Our next question comes from the line of Joel Sendek with Stifel Nicolaus.
Joel Sendek - Stifel Nicolaus
I have a question on TVEC. I’m wondering if you feel like you need to show a statistically significant OS benefit in order to file, and if not, why not file earlier than the end of the year?
I think it’s a great question. We’re working with regulators right now to review the current data set and work with them around the filing strategy, and we’ll sort that out. We do expect to have the survival data by the end of this year, so the timeframes are going to line up to some extent independent of the exact filing strategy. It’s kind of immaterial.
But I would say that we, again, do believe that the durable response is a clinically meaningful benefit to this particular patient population, who are burdened with a lot of cutaneous disease. And obviously a very strong survival trend, or a statistically significant survival result, is even better.
So we’re looking at this as being an important result already, based on what we’ve seen. We hope it gets better as we look at the full survival result, but that will emerge as we have that event driven result come to us.
Our next question comes from the line of Howard Liang with Leerink Swann.
Howard Liang - Leerink Swann
TVEC, I think, is one of the products you previously characterized as high risk-high reward. Given that you already hit the primary endpoint, do you still think this is a high risk, or [unintelligible] survival is a high risk?
I’d now say that we have a level of proof of concept for the mechanism that was hard to embrace completely when one was looking at a relatively small Phase II data set. Although that Phase II data set did drive us to buy [Biovex] and to pursue the investment involved in completing this Phase III trial.
The Phase III result is obviously much more compelling, and I would really no longer view this from a platform technology perspective as high risk. Whether or not we hit overall survival, statistical significant, in this analysis is always hard to call. Part of that is the size of the study, and part power that you have, and so on.
Also recall that this study was never designed with the primary objective of assessing overall survival. And so it’s important to recognize that there’s a lot more work to do with TVEC and in particular, combining TVEC with other immunotherapies going forward both in melanoma and in other tumor types is now something I view as extremely exciting from a scientific clinical perspective.

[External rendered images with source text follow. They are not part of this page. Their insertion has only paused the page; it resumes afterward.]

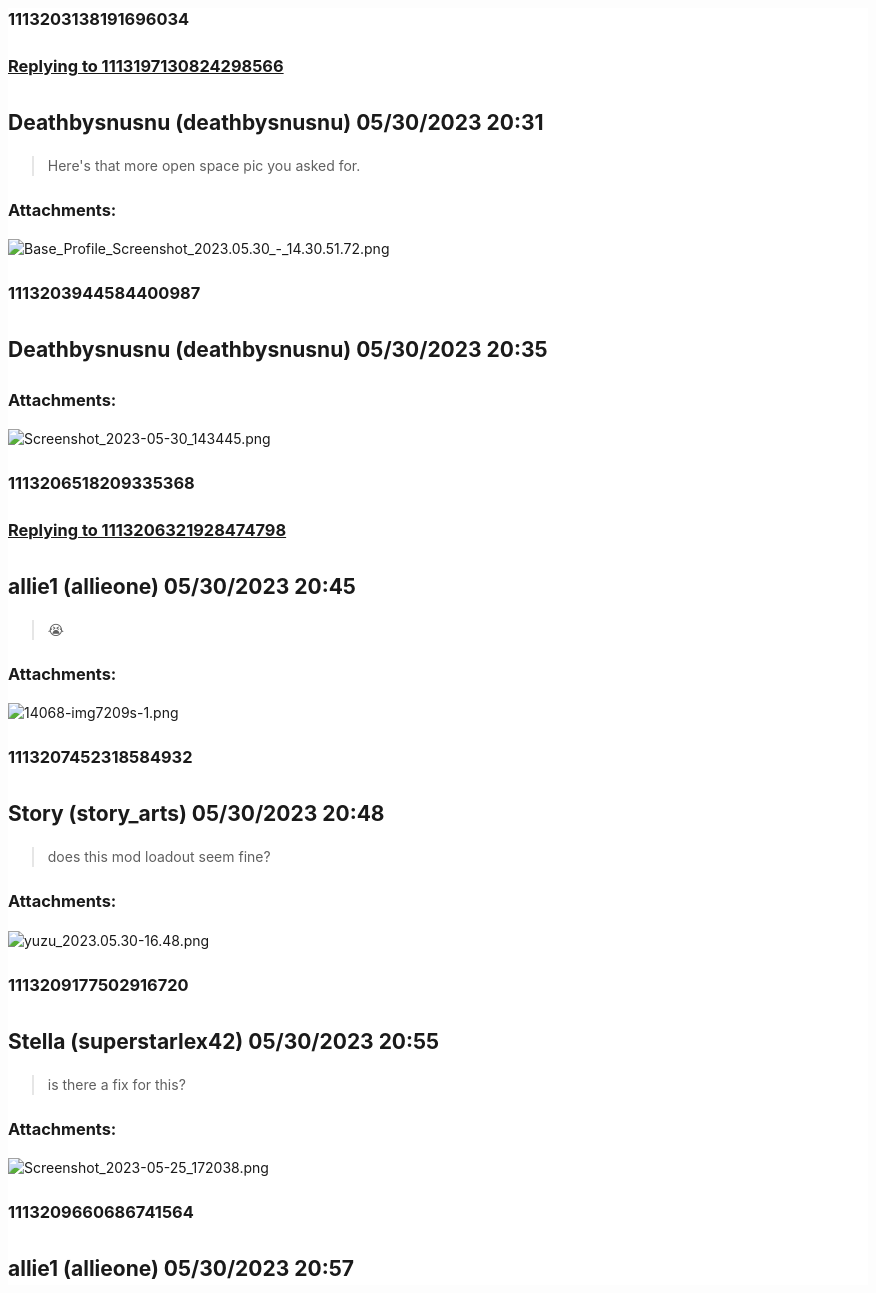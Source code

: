 ### 1113203138191696034
### [Replying to 1113197130824298566](#1113197130824298566)
## Deathbysnusnu (deathbysnusnu) 05/30/2023 20:31 

> Here's that more open space pic you asked for.
### Attachments: 
![Base_Profile_Screenshot_2023.05.30_-_14.30.51.72.png](https://yuzudiscordbackup.s3.us-west-2.amazonaws.com/files-game-mods/1113203138191696034_Base_Profile_Screenshot_2023.05.30_-_14.30.51.72.png)

### 1113203944584400987
## Deathbysnusnu (deathbysnusnu) 05/30/2023 20:35 

> 
### Attachments: 
![Screenshot_2023-05-30_143445.png](https://yuzudiscordbackup.s3.us-west-2.amazonaws.com/files-game-mods/1113203944584400987_Screenshot_2023-05-30_143445.png)

### 1113206518209335368
### [Replying to 1113206321928474798](#1113206321928474798)
## allie1 (allieone) 05/30/2023 20:45 

> 😭
### Attachments: 
![14068-img7209s-1.png](https://yuzudiscordbackup.s3.us-west-2.amazonaws.com/files-game-mods/1113206518209335368_14068-img7209s-1.png)

### 1113207452318584932
## Story (story_arts) 05/30/2023 20:48 

> does this mod loadout seem fine?
### Attachments: 
![yuzu_2023.05.30-16.48.png](https://yuzudiscordbackup.s3.us-west-2.amazonaws.com/files-game-mods/1113207452318584932_yuzu_2023.05.30-16.48.png)

### 1113209177502916720
## Stella (superstarlex42) 05/30/2023 20:55 

> is there a fix for this?
### Attachments: 
![Screenshot_2023-05-25_172038.png](https://yuzudiscordbackup.s3.us-west-2.amazonaws.com/files-game-mods/1113209177502916720_Screenshot_2023-05-25_172038.png)

### 1113209660686741564
## allie1 (allieone) 05/30/2023 20:57 
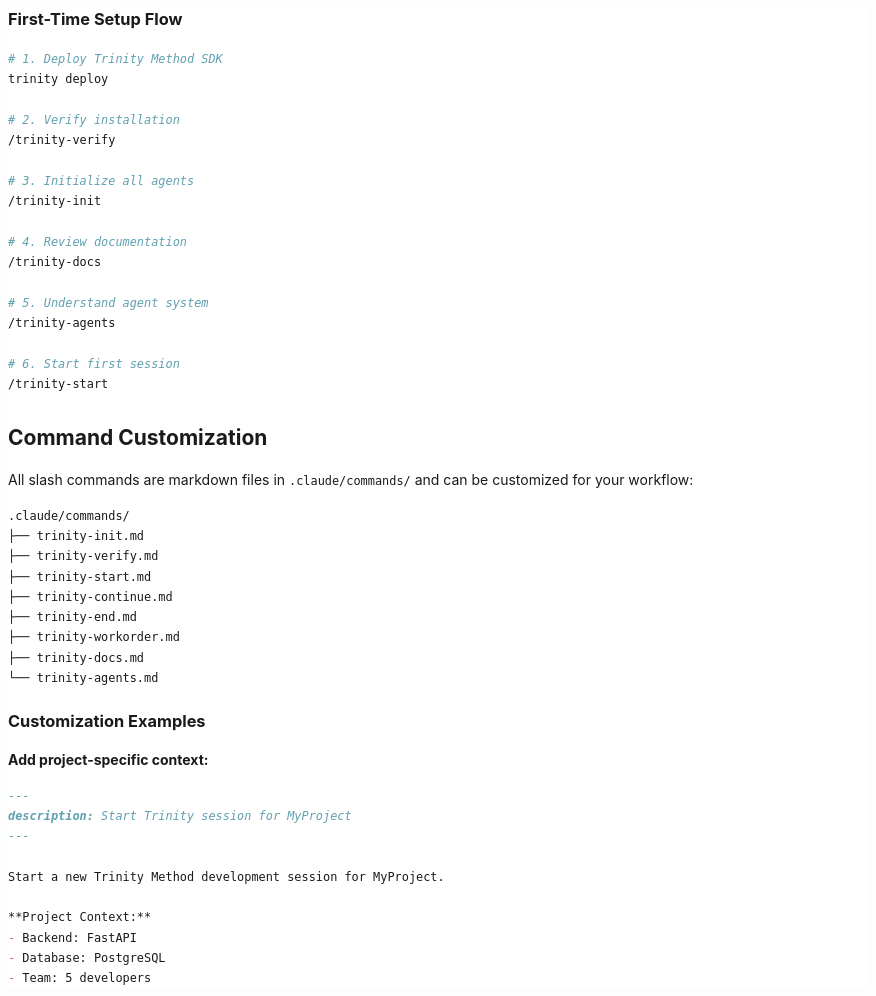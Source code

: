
 ```bash
```

### First-Time Setup Flow

```bash
# 1. Deploy Trinity Method SDK
trinity deploy

# 2. Verify installation
/trinity-verify

# 3. Initialize all agents
/trinity-init

# 4. Review documentation
/trinity-docs

# 5. Understand agent system
/trinity-agents

# 6. Start first session
/trinity-start
```

## Command Customization

All slash commands are markdown files in `.claude/commands/` and can be customized for your workflow:

```bash
.claude/commands/
├── trinity-init.md
├── trinity-verify.md
├── trinity-start.md
├── trinity-continue.md
├── trinity-end.md
├── trinity-workorder.md
├── trinity-docs.md
└── trinity-agents.md
```

### Customization Examples

**Add project-specific context:**
```markdown
---
description: Start Trinity session for MyProject
---

Start a new Trinity Method development session for MyProject.

**Project Context:**
- Backend: FastAPI
- Database: PostgreSQL
- Team: 5 developers
```
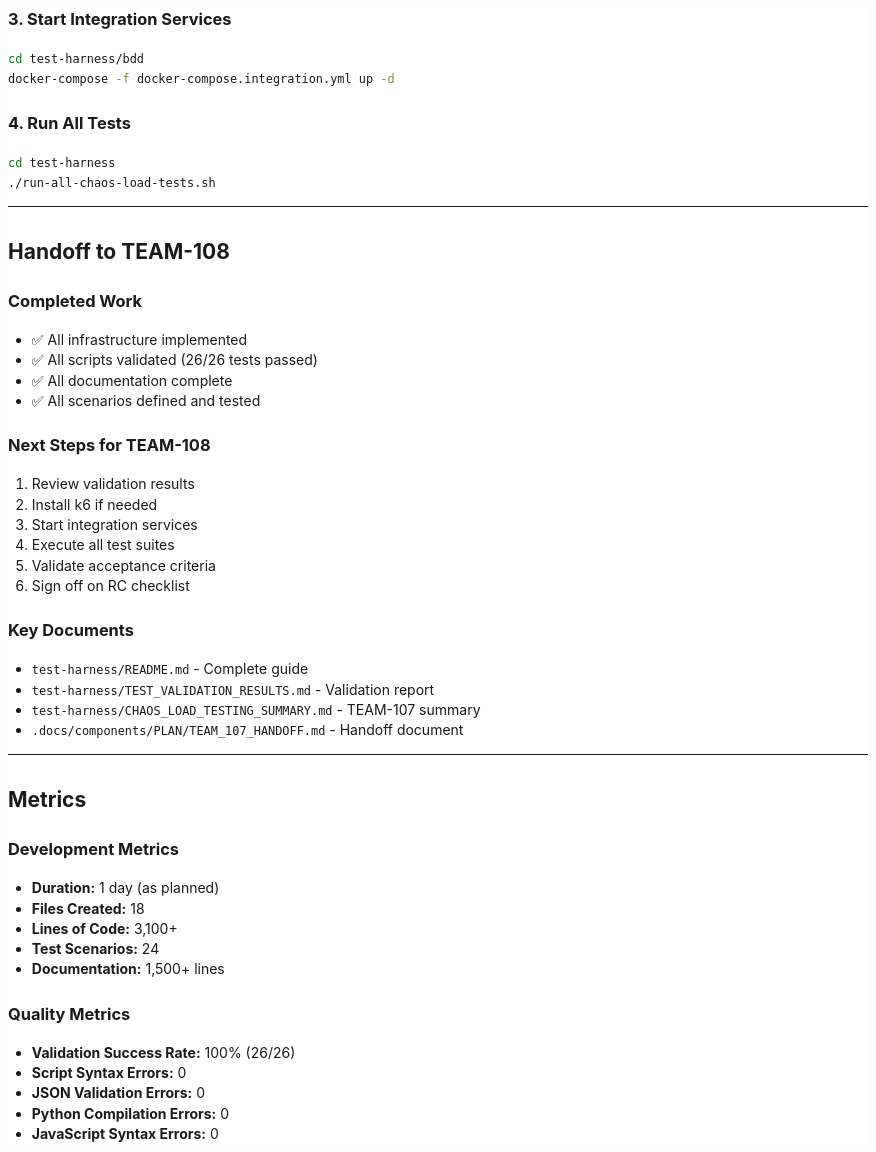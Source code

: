 ### 3. Start Integration Services
```bash
cd test-harness/bdd
docker-compose -f docker-compose.integration.yml up -d
```

### 4. Run All Tests
```bash
cd test-harness
./run-all-chaos-load-tests.sh
```

---

## Handoff to TEAM-108

### Completed Work
- ✅ All infrastructure implemented
- ✅ All scripts validated (26/26 tests passed)
- ✅ All documentation complete
- ✅ All scenarios defined and tested

### Next Steps for TEAM-108
1. Review validation results
2. Install k6 if needed
3. Start integration services
4. Execute all test suites
5. Validate acceptance criteria
6. Sign off on RC checklist

### Key Documents
- `test-harness/README.md` - Complete guide
- `test-harness/TEST_VALIDATION_RESULTS.md` - Validation report
- `test-harness/CHAOS_LOAD_TESTING_SUMMARY.md` - TEAM-107 summary
- `.docs/components/PLAN/TEAM_107_HANDOFF.md` - Handoff document

---

## Metrics

### Development Metrics
- **Duration:** 1 day (as planned)
- **Files Created:** 18
- **Lines of Code:** 3,100+
- **Test Scenarios:** 24
- **Documentation:** 1,500+ lines

### Quality Metrics
- **Validation Success Rate:** 100% (26/26)
- **Script Syntax Errors:** 0
- **JSON Validation Errors:** 0
- **Python Compilation Errors:** 0
- **JavaScript Syntax Errors:** 0
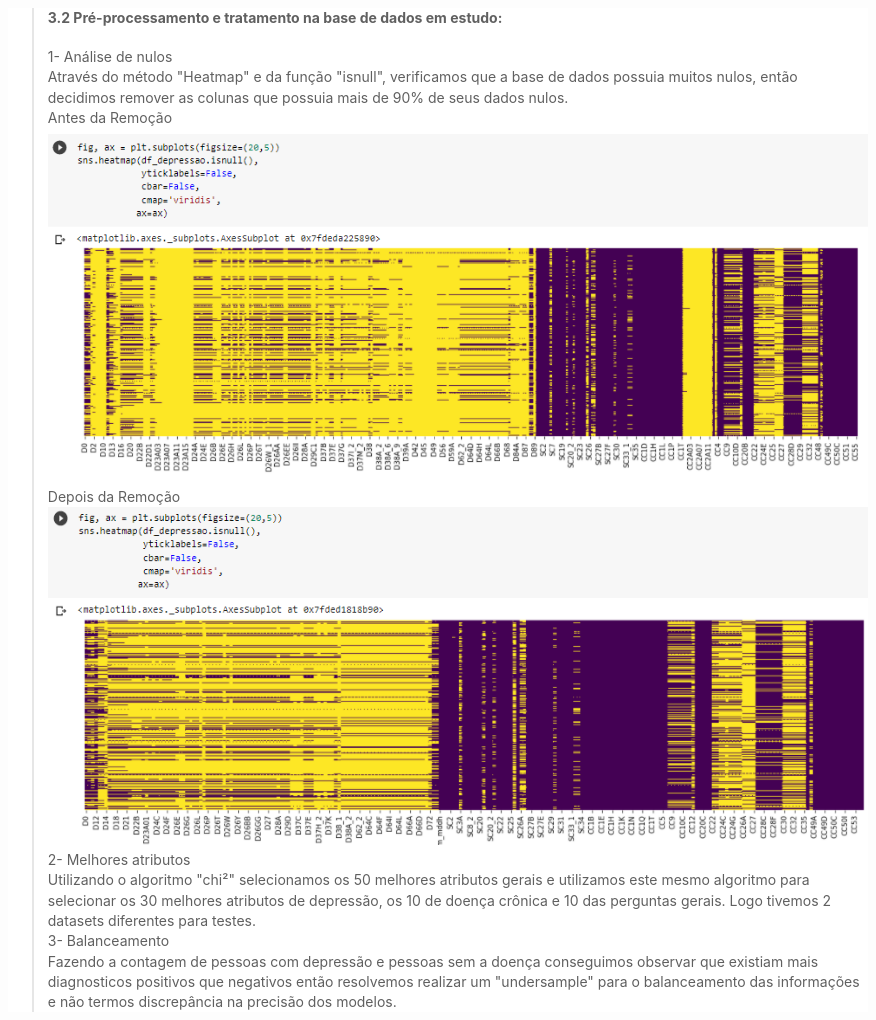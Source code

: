 
>#### 3.2 Pré-processamento e tratamento na base de dados em estudo:<br>
>1- Análise de nulos<br> Através do método "Heatmap" e da função "isnull", verificamos que a base de dados possuia muitos nulos, então decidimos remover as colunas que possuia mais de 90% de seus dados nulos.<br>
>Antes da Remoção<br>![Antes da Remoção](https://github.com/gmarchezi/lae1/blob/main/Imagens/Depressao_Analise_Nulos.png?raw=true)
>Depois da Remoção<br>![Depois da Remoção](https://github.com/gmarchezi/lae1/blob/main/Imagens/Depressao_Analise_Nulos_2.png?raw=true)
>2- Melhores atributos<br>Utilizando o algoritmo "chi²" selecionamos os 50 melhores atributos gerais e utilizamos este mesmo algoritmo para selecionar os 30 melhores atributos de depressão, os 10 de doença crônica e 10 das perguntas gerais. Logo tivemos 2 datasets diferentes para testes.<br>
>3- Balanceamento<br> Fazendo a contagem de pessoas com depressão e pessoas sem a doença conseguimos observar que existiam mais diagnosticos positivos que negativos então resolvemos realizar um "undersample" para o balanceamento das informações e não termos discrepância na precisão dos modelos.<br>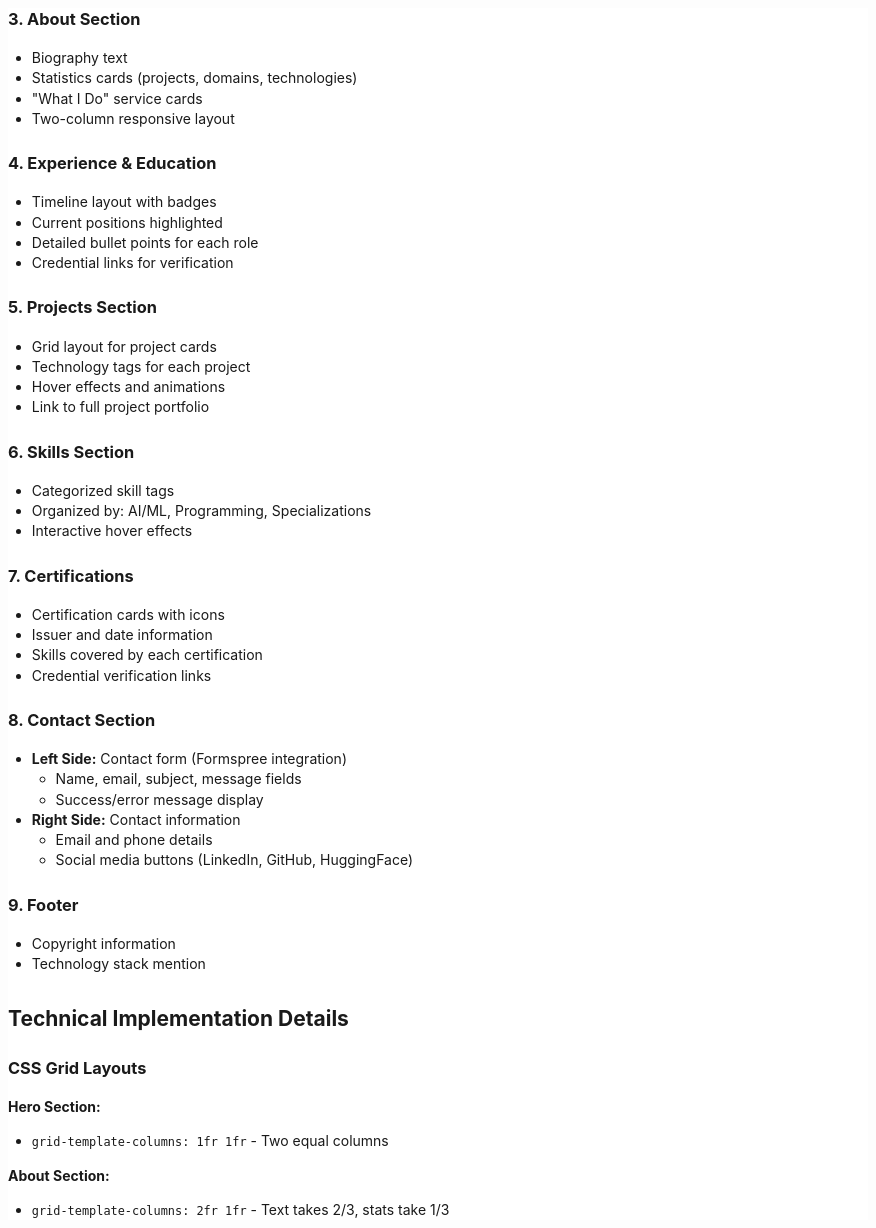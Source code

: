 ### 3. About Section
- Biography text
- Statistics cards (projects, domains, technologies)
- "What I Do" service cards
- Two-column responsive layout

### 4. Experience & Education
- Timeline layout with badges
- Current positions highlighted
- Detailed bullet points for each role
- Credential links for verification

### 5. Projects Section
- Grid layout for project cards
- Technology tags for each project
- Hover effects and animations
- Link to full project portfolio

### 6. Skills Section
- Categorized skill tags
- Organized by: AI/ML, Programming, Specializations
- Interactive hover effects

### 7. Certifications
- Certification cards with icons
- Issuer and date information
- Skills covered by each certification
- Credential verification links

### 8. Contact Section
- **Left Side:** Contact form (Formspree integration)
  - Name, email, subject, message fields
  - Success/error message display
- **Right Side:** Contact information
  - Email and phone details
  - Social media buttons (LinkedIn, GitHub, HuggingFace)

### 9. Footer
- Copyright information
- Technology stack mention

## Technical Implementation Details

### CSS Grid Layouts

**Hero Section:**
- `grid-template-columns: 1fr 1fr` - Two equal columns

**About Section:**
- `grid-template-columns: 2fr 1fr` - Text takes 2/3, stats take 1/3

Well, following up, Howard, on your question, I hope you all saw Arvind’s note about the investor conference that we’ll be hosting at ASCO. And we’ll have more opportunity to talk to you there about TVEC and the data that we’ve generated. But I think we’ve taken the questions that were queued up, so thank you for dialing into the call, and as usual, Arvind and his team are around if we didn’t get to you on this conference call to answer any further questions.